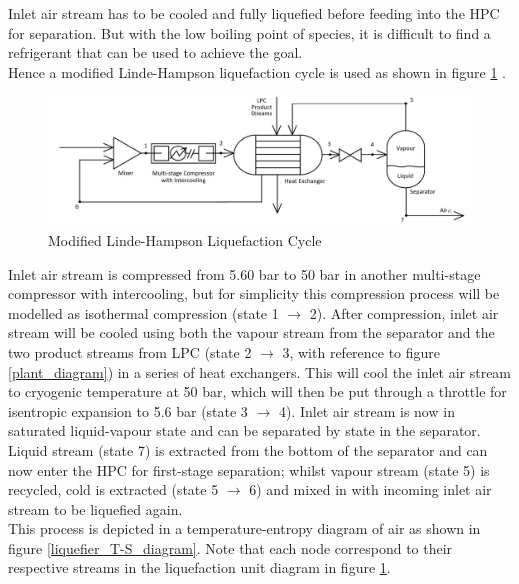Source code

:         Inlet air stream has to be cooled and fully liquefied before feeding into the HPC for separation. But with the low boiling point of species, it is difficult to find a refrigerant that can be used to achieve the goal. \\
        Hence a modified Linde-Hampson liquefaction cycle is used as shown in figure \ref{labelled_liquefier_diagram} \citep{barron1985}. \\
        \begin{figure}[H]
            \centering
            \includegraphics[scale=0.4]{labelled_liquefier_diagram.jpg}
            \caption{Modified Linde-Hampson Liquefaction Cycle}
            \label{labelled_liquefier_diagram}
        \end{figure}
        \noindent Inlet air stream is compressed from 5.60 bar to 50 bar in another multi-stage compressor with intercooling, but for simplicity this compression process will be modelled as isothermal compression (state 1 $\rightarrow$ 2). After compression, inlet air stream will be cooled using both the vapour stream from the separator and the two product streams from LPC (state 2 $\rightarrow$ 3, with reference to figure \ref{plant_diagram}) in a series of heat exchangers. This will cool the inlet air stream to cryogenic temperature at 50 bar, which will then be put through a throttle for isentropic expansion to 5.6 bar (state 3 $\rightarrow$ 4). Inlet air stream is now in saturated liquid-vapour state and can be separated by state in the separator. Liquid stream (state 7) is extracted from the bottom of the separator and can now enter the HPC for first-stage separation; whilst vapour stream (state 5) is recycled, cold is extracted (state 5 $\rightarrow$ 6) and mixed in with incoming inlet air stream to be liquefied again. \\
        This process is depicted in a temperature-entropy diagram of air as shown in figure \ref{liquefier_T-S_diagram}. Note that each node correspond to their respective streams in the liquefaction unit diagram in figure \ref{labelled_liquefier_diagram}. \\
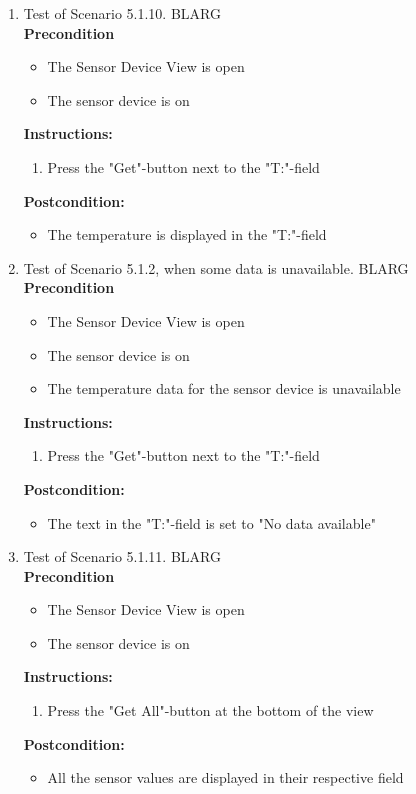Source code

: \documentclass[a4paper]{article}
\newlength{\testlabellength}
\newenvironment{testlist}{\begin{enumerate}[label=\bfseries Instruction \thesubsection.\arabic* , labelindent=0pt, labelwidth=\testlabellength , leftmargin=2cm]}{\end{enumerate}}
\newenvironment{precondition}{
{\color{white}BLARG}\\ 
\textbf{Precondition}
\begin{itemize}[labelindent=0cm, labelwidth=2cm , leftmargin=1cm]
}
{\end{itemize}}
\newenvironment{instruction}{
\textbf{Instructions:}
\begin{enumerate}[label=\bfseries  \arabic*., labelindent=0cm, labelwidth=2cm , leftmargin=1cm]
}
{\end{enumerate}}
\newenvironment{postcondition}{
\textbf{Postcondition:}
\begin{itemize}[labelindent=0cm, labelwidth=2cm , leftmargin=1cm]
}
{\end{itemize}}
\begin{document}
\begin{appendices}
\begin{testlist}
	\item  Test of Scenario 5.1.10.
		\begin{precondition}
			\item The Sensor Device View is open
			\item The sensor device is on
		\end{precondition}
		\begin{instruction}
			\item Press the "Get"-button next to the "T:"-field
		\end{instruction}
		\begin{postcondition}
			\item The temperature is displayed in the "T:"-field
		\end{postcondition}

	\item  Test of Scenario 5.1.2, when some data is unavailable.
		\begin{precondition}
			\item The Sensor Device View is open
			\item The sensor device is on
			\item The temperature data for the sensor device is unavailable
		\end{precondition}
		\begin{instruction}
			\item Press the "Get"-button next to the "T:"-field
		\end{instruction}
		\begin{postcondition}
			\item The text in the "T:"-field is set to "No data available"
		\end{postcondition}
        
\newpage
	\item  Test of Scenario 5.1.11.
		\begin{precondition} 
			\item The Sensor Device View is open
			\item The sensor device is on
		\end{precondition}
		\begin{instruction}
			\item Press the "Get All"-button at the bottom of the view
		\end{instruction}
		\begin{postcondition}
			\item All the sensor values are displayed in their respective field
		\end{postcondition}


\end{testlist}
\end{appendices}
\end{document}
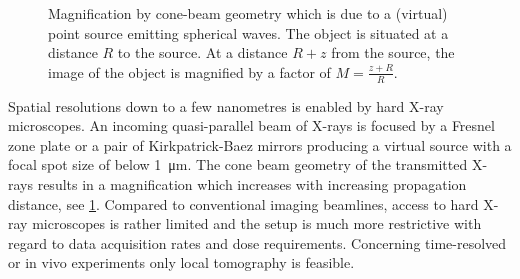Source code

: \documentclass[
twoside,
openright,
titlepage,
numbers=noenddot,
headinclude,
fleqn,
a4paper,
footinclude=true,
cleardoublepage=empty,
abstractoff,
BCOR=5mm,
paper=a4,
fontsize=11pt,
british,ngerman,american,
]{scrreprt}
\begin{document}
\begin{figure}
  \centering
  \caption[Magnification by cone-beam geometry.]{Magnification by
    cone-beam geometry which is due to a (virtual) point source
    emitting spherical waves.  The object is situated at a distance
    $R$ to the source.  At a distance $R+z$ from the source, the image
    of the object is magnified by a factor of $M=\frac{z+R}{R}$.}
  \label{fig:cone-beam-magnification}
\end{figure}
Spatial resolutions down to a few nanometres is enabled by hard X-ray
microscopes.  An incoming quasi-parallel beam of X-rays is focused by
a Fresnel zone plate or a pair of Kirkpatrick-Baez mirrors
\cite{Hignette2005} producing a virtual source with a focal spot size
of below \SI{1}{\micro\metre}.  The cone beam geometry of the
transmitted X-rays results in a magnification which increases with
increasing propagation distance, see
\cref{fig:cone-beam-magnification}.  Compared to conventional imaging
beamlines, access to hard X-ray microscopes is rather limited and the
setup is much more restrictive with regard to data acquisition rates
and dose requirements.  Concerning time-resolved or in vivo
experiments only local tomography is feasible.
\end{document}
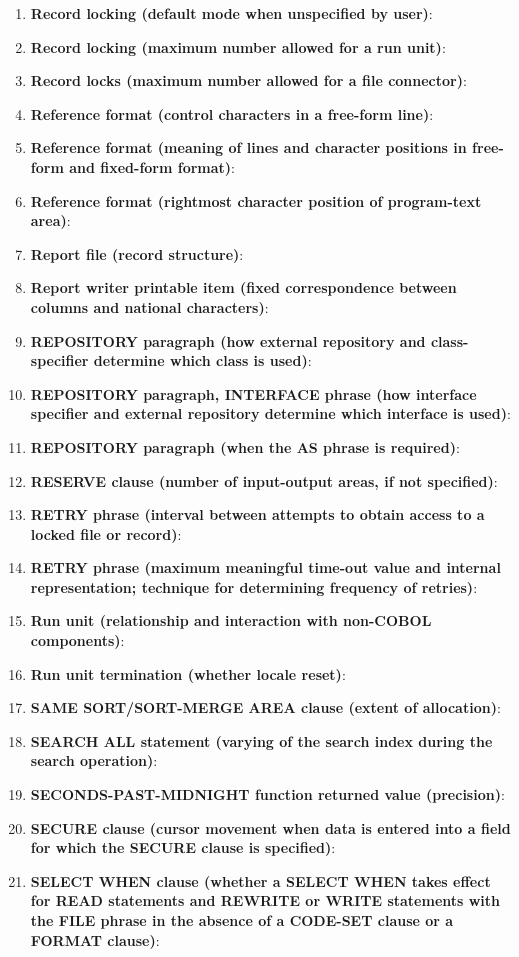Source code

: \begin{enumerate}
\item \textbf{Record locking (default mode when unspecified by user)}:
\item \textbf{Record locking (maximum number allowed for a run unit)}:
\item \textbf{Record locks (maximum number allowed for a file connector)}:
\item \textbf{Reference format (control characters in a free-form line)}:
\item \textbf{Reference format (meaning of lines and character positions in free-form and fixed-form format)}:
\item \textbf{Reference format (rightmost character position of program-text area)}:
\item \textbf{Report file (record structure)}:
\item \textbf{Report writer printable item (fixed correspondence between columns and national characters)}:
\item \textbf{REPOSITORY paragraph (how external repository and class-specifier determine which class is used)}:
\item \textbf{REPOSITORY paragraph, INTERFACE phrase (how interface specifier and external repository determine which interface is used)}:
\item \textbf{REPOSITORY paragraph (when the AS phrase is required)}:
\item \textbf{RESERVE clause (number of input-output areas, if not specified)}:
\item \textbf{RETRY phrase (interval between attempts to obtain access to a locked file or record)}:
\item \textbf{RETRY phrase (maximum meaningful time-out value and internal representation; technique for determining frequency of retries)}:
\item \textbf{Run unit (relationship and interaction with non-COBOL components)}:
\item \textbf{Run unit termination (whether locale reset)}:
\item \textbf{SAME SORT/SORT-MERGE AREA clause (extent of allocation)}:
\item \textbf{SEARCH ALL statement (varying of the search index during the search operation)}:
\item \textbf{SECONDS-PAST-MIDNIGHT function returned value (precision)}:
\item \textbf{SECURE clause (cursor movement when data is entered into a field for which the SECURE clause is specified)}:
\item \textbf{SELECT WHEN clause (whether a SELECT WHEN takes effect for READ statements and REWRITE or WRITE statements with the FILE phrase in the absence of a CODE-SET clause or a FORMAT clause)}:

\end{enumerate}
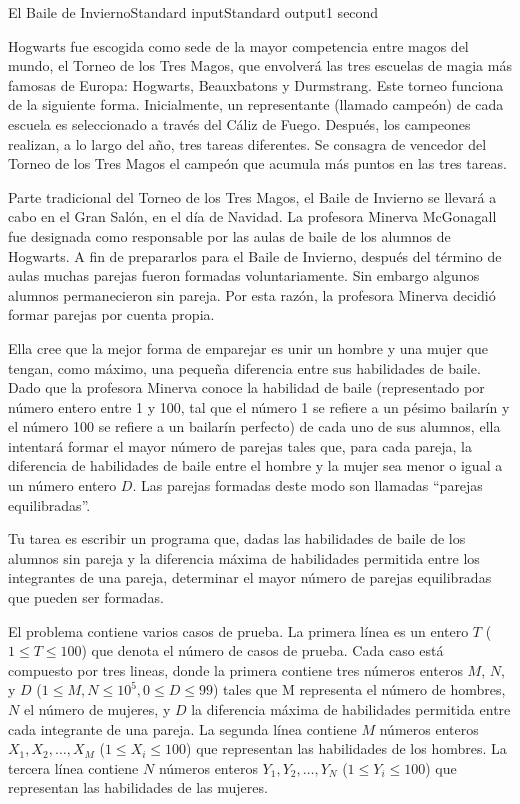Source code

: \begin{problem}{El Baile de Invierno}{Standard input}{Standard output}{1 second}{}


Hogwarts fue escogida como sede de la mayor competencia entre magos del mundo, el Torneo de los Tres Magos, que envolverá las tres escuelas de magia más famosas de Europa: Hogwarts, Beauxbatons y Durmstrang. Este torneo funciona de la siguiente forma. Inicialmente, un representante (llamado campeón) de cada escuela es seleccionado a través del Cáliz de Fuego. Después, los campeones realizan, a lo largo del año, tres tareas diferentes. Se consagra de vencedor del Torneo de los Tres Magos el campeón  que acumula más puntos en las tres tareas.

Parte tradicional del Torneo de los Tres Magos, el Baile de Invierno se llevará a cabo en el Gran Salón, en el día de Navidad. La profesora Minerva McGonagall fue designada como responsable por las aulas de baile de los alumnos de Hogwarts. A fin de prepararlos para el Baile de Invierno, después del término de aulas muchas parejas fueron formadas voluntariamente. Sin embargo algunos alumnos permanecieron sin pareja. Por esta razón, la profesora Minerva decidió formar parejas por cuenta propia.

Ella cree que la mejor forma de emparejar es unir un hombre y una mujer que tengan, como máximo, una pequeña diferencia entre sus habilidades de baile. Dado que la profesora Minerva conoce la habilidad de baile (representado por número entero entre 1 y 100, tal que el número 1 se refiere a un pésimo bailarín y el número 100 se refiere a un bailarín perfecto) de cada uno de sus alumnos, ella intentará formar el mayor número de parejas tales que, para cada pareja, la diferencia de habilidades de baile entre el hombre y la mujer sea menor o igual a un número entero $D$. Las parejas formadas deste modo son llamadas “parejas equilibradas”.

Tu tarea es escribir un programa que, dadas las habilidades de baile de los alumnos sin pareja y la diferencia máxima de habilidades permitida entre los integrantes de una pareja, determinar el mayor número de parejas equilibradas que pueden ser formadas.

\InputFile
El problema contiene varios casos de prueba. La primera l\'inea es un entero $T$ ($1\leq T \leq 100$) que denota el número de casos de prueba. Cada caso está compuesto por tres lineas, donde la primera contiene tres números enteros $M$, $N$, y $D$ ($1 \leq M, N \leq 10^5, 0 \leq D \leq 99$) tales que M representa el número de hombres, $N$ el número de mujeres, y $D$ la diferencia máxima de habilidades permitida entre cada integrante de una pareja. La segunda línea contiene $M$ números enteros $X_1, X_2, \dots, X_M$ ($1 \leq X_i \leq 100$) que representan las habilidades de los hombres. La tercera línea contiene $N$ números enteros $Y_1, Y_2, \dots, Y_N$ ($1 \leq Y_i \leq 100$) que representan las habilidades de las mujeres.


\end{problem}
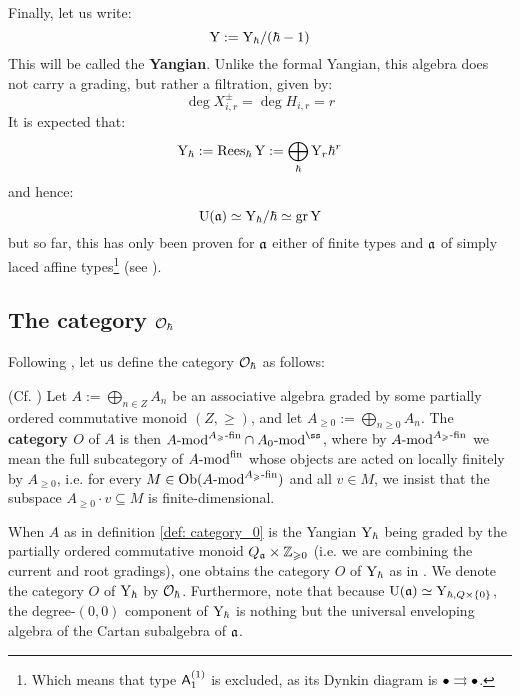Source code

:         Finally, let us write:
            $$\mathrm{Y} := \mathrm{Y}_{\hbar}/(\hbar - 1)$$
        This will be called the \textbf{Yangian}. Unlike the formal Yangian, this algebra does not carry a  grading, but rather a  filtration, given by:
            $$\deg X_{i, r}^{\pm} = \deg H_{i, r} = r$$
        It is expected that:
            $$\mathrm{Y}_{\hbar} := \operatorname{Rees}_{\hbar} \mathrm{Y} := \bigoplus_{\hbar} \mathrm{Y}_r \hbar^r$$
        and hence:
            $$\mathrm{U}(\mathfrak{a}) \simeq \mathrm{Y}_{\hbar}/\hbar \simeq \operatorname{gr} \mathrm{Y}$$
        but so far, this has only been proven for $\mathfrak{a}$ either of finite types and $\mathfrak{a}$ of simply laced affine types\footnote{Which means that type $\mathsf{A}_1^{(1)}$ is excluded, as its Dynkin diagram is $\bullet \rightrightarrows \bullet$.} (see \cite{guay_regelskis_wendlandt_affine_yangian_vertex_representations_and_PBW}).

    \subsection{The category \texorpdfstring{$\mathcal{O}_{\hbar}$}{}}
    
        Following \cite{weekes_phd_thesis_highest_weight_truncated_shifted_yangians}, let us define the category $\mathcal{O}_{\hbar}$ as follows:
        \begin{definition}[Category $O$] \label{def: category_0}
            (Cf. \cite[Definition 3.2.1]{weekes_phd_thesis_highest_weight_truncated_shifted_yangians}) Let $A := \bigoplus_{n \in Z} A_n$ be an associative algebra graded by some partially ordered commutative monoid $(Z, \geq)$, and let $A_{\geq 0} := \bigoplus_{n \geq 0} A_n$. The \textbf{category $O$} of $A$ is then $A\mod^{A_{\geq}\-\fin} \cap A_0\mod^{\ss}$, where by $A\text{-}\mathrm{mod}^{A_{\geqslant}\text{-}\mathrm{fin}}$ we mean the full subcategory of $A\text{-}\mathrm{mod}^{\mathrm{fin}}$ whose objects are acted on locally finitely by $A_{\geq 0}$, i.e. for every $M \in \mathrm{Ob}(A\text{-}\mathrm{mod}^{A_{\geqslant}\text{-}\mathrm{fin}})$ and all $v \in M$, we insist that the subspace $A_{\geq 0} \cdot v \subseteq M$ is finite-dimensional.
        \end{definition}
        When $A$ as in definition \ref{def: category_0} is the Yangian $\mathrm{Y}_{\hbar}$ being graded by the partially ordered commutative monoid $Q_{\a} \x \Z_{\geq 0}$ (i.e. we are combining the current and root gradings), one obtains the category $O$ of $\mathrm{Y}_{\hbar}$ as in \cite[Section 3]{guay_nakajima_wendlandt_affine_yangian_coproduct}. We denote the category $O$ of $\mathrm{Y}_{\hbar}$ by $\mathcal{O}_{\hbar}$. Furthermore, note that because $\rmU(\a) \cong \rmY_{\hbar, Q \x \{0\}}$, the degree-$(0, 0)$ component of $\mathrm{Y}_{\hbar}$ is nothing but the universal enveloping algebra of the Cartan subalgebra of $\mathfrak{a}$.

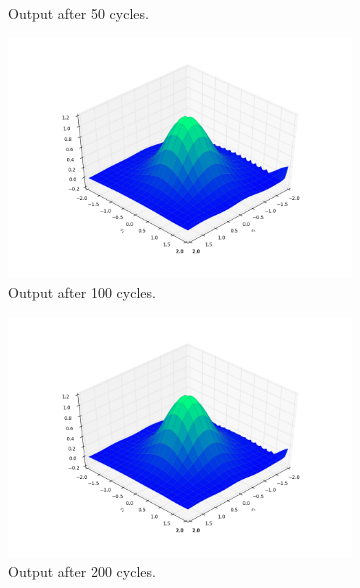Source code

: \documentclass[a4paper,10pt]{article}
\numberwithin{equation}{section} %
\numberwithin{figure}{section} %
\numberwithin{table}{section} %
\theoremstyle{mytheor}
\begin{document}
\begin{enumerate}
\begin{figure}[h!]
\begin{subfigure}[b]{0.45\textwidth}
				\caption{Output after 50 cycles.}
			\end{subfigure}
			\begin{subfigure}[b]{0.45\textwidth}
				\includegraphics[width=\textwidth]{ex2_3_100.png}\vspace{-0.5cm}
				\caption{Output after 100 cycles.}
			\end{subfigure}
			\begin{subfigure}[b]{0.45\textwidth}
				\includegraphics[width=\textwidth]{ex2_3_200.png}\vspace{-0.5cm}
				\caption{Output after 200 cycles.}
			\end{subfigure}
			\begin{subfigure}[b]{0.45\textwidth}

\end{subfigure}
\end{figure}
\end{enumerate}
\end{document}
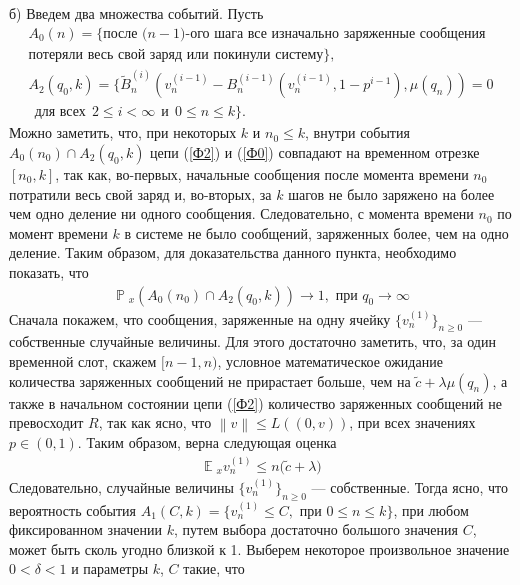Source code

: \documentclass[10pt, reqno]{amsart}
\newcommand{\norm}[1]{\left\lVert#1\right\rVert}
\DeclareMathOperator*{\E}{\mathbb{E}}
\DeclareMathOperator*{\Pb}{\mathbb{P}}
\begin{document}
$ $
\\
б) Введем два множества событий. Пусть
\begin{gather*}
    A_{0}(n) = \{\text{после ($n-1$)-ого шага все изначально заряженные сообщения}\\ \text{потеряли весь свой заряд или покинули систему}\},\\
    A_{2}(q_{0}, k) = \{\widetilde{B}^{(i)}_{n}(v^{(i-1)}_{n} - B^{(i-1)}_{n}(v^{(i-1)}_{n}, 1 - p^{i-1}), \mu(q_{n})) = 0 \\\:\:\text{для всех} \:\: 2 \leq i < \infty \:\: \text{и} \:\: 0 \leq n \leq k\}.
\end{gather*}
Можно заметить, что, при некоторых $k$ и $n_{0} \leq k$, внутри события $A_{0}(n_{0}) \cap A_{2}(q_{0}, k)$ цепи (\ref{Ф2}) и (\ref{Ф0}) совпадают на временном отрезке $[n_{0}, k]$, так как, во-первых, начальные сообщения после момента времени $n_{0}$ потратили весь свой заряд и, во-вторых, за $k$ шагов не было заряжено на более чем одно деление ни одного сообщения. Следовательно, с момента времени $n_{0}$ по момент времени $k$ в системе не было сообщений, заряженных более, чем на одно деление. Таким образом, для доказательства данного пункта, необходимо показать, что
\begin{align}
    \Pb{}_{x}(A_{0}(n_{0}) \cap A_{2}(q_{0}, k)) \xrightarrow{} 1, \text{ при } q_{0} \xrightarrow{} \infty
    \label{Merging_chains}
\end{align}
Сначала покажем, что сообщения, заряженные на одну ячейку $\{v^{(1)}_{n}\}_{n \geq 0}$ --- собственные случайные величины. Для этого достаточно заметить, что, за один временной слот, скажем $[n-1, n)$, условное математическое ожидание количества заряженных сообщений не прирастает больше, чем на $\widetilde{c} + \lambda\mu(q_{n})$, а также в начальном состоянии цепи (\ref{Ф2}) количество заряженных сообщений не превосходит $R$, так как ясно, что $\norm{v} \leq L((0, v))$, при всех значениях $p \in (0, 1)$. Таким образом, верна следующая оценка
\begin{align*}
    \E{}_{x}v_{n}^{(1)} \leq n\big(\widetilde{c} + \lambda\big)
    \label{Expectation_vn_simple_estimation}
\end{align*}
Следовательно, случайные величины $\{v_{n}^{(1)}\}_{n \geq 0}$ --- собственные. Тогда ясно, что вероятность события $A_{1}(C, k) = \{v_{n}^{(1)} \leq C, \text{ при } 0 \leq n \leq k\}$, при любом фиксированном значении $k$, путем выбора достаточно большого значения $C$, может быть сколь угодно близкой к 1. Выберем некоторое произвольное значение $0 < \delta < 1$ и параметры $k$, $C$ такие, что
\end{document}
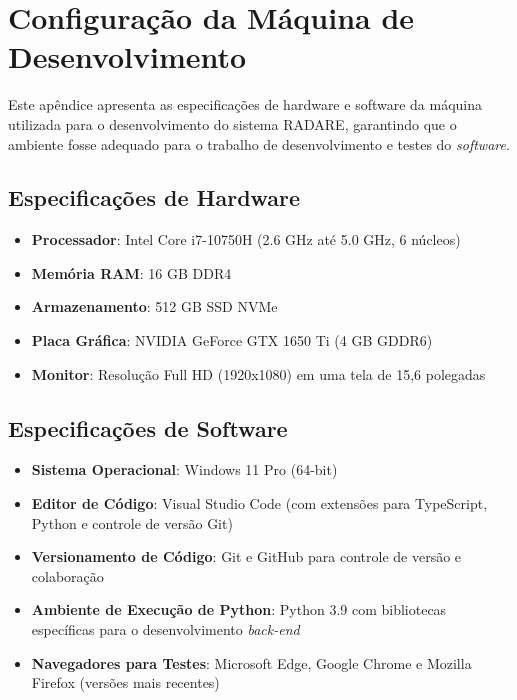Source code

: \chapter{Configuração da Máquina de Desenvolvimento}
\label{Ap:configuracaoMaquina}

Este apêndice apresenta as especificações de hardware e software da máquina utilizada para o desenvolvimento do sistema RADARE, garantindo que o ambiente fosse adequado para o trabalho de desenvolvimento e testes do \textit{software}.

\section{Especificações de Hardware}
\begin{itemize}
    \item \textbf{Processador}: Intel Core i7-10750H (2.6 GHz até 5.0 GHz, 6 núcleos)
    \item \textbf{Memória RAM}: 16 GB DDR4
    \item \textbf{Armazenamento}: 512 GB SSD NVMe
    \item \textbf{Placa Gráfica}: NVIDIA GeForce GTX 1650 Ti (4 GB GDDR6)
    \item \textbf{Monitor}: Resolução Full HD (1920x1080) em uma tela de 15,6 polegadas
\end{itemize}

\section{Especificações de Software}
\begin{itemize}
    \item \textbf{Sistema Operacional}: Windows 11 Pro (64-bit)
    \item \textbf{Editor de Código}: Visual Studio Code (com extensões para TypeScript, Python e controle de versão Git)
    \item \textbf{Versionamento de Código}: Git e GitHub para controle de versão e colaboração
    \item \textbf{Ambiente de Execução de Python}: Python 3.9 com bibliotecas específicas para o desenvolvimento \textit{back-end}
    \item \textbf{Navegadores para Testes}: Microsoft Edge, Google Chrome e Mozilla Firefox (versões mais recentes)
\end{itemize}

#####

▶ _About this task_:
Please return all lines in the material above that include the word "DeclareMathOperator".

▶ _Expected answer_:
\DeclareMathOperator*{\E}{\mathbb{E}}
\DeclareMathOperator*{\Pb}{\mathbb{P}}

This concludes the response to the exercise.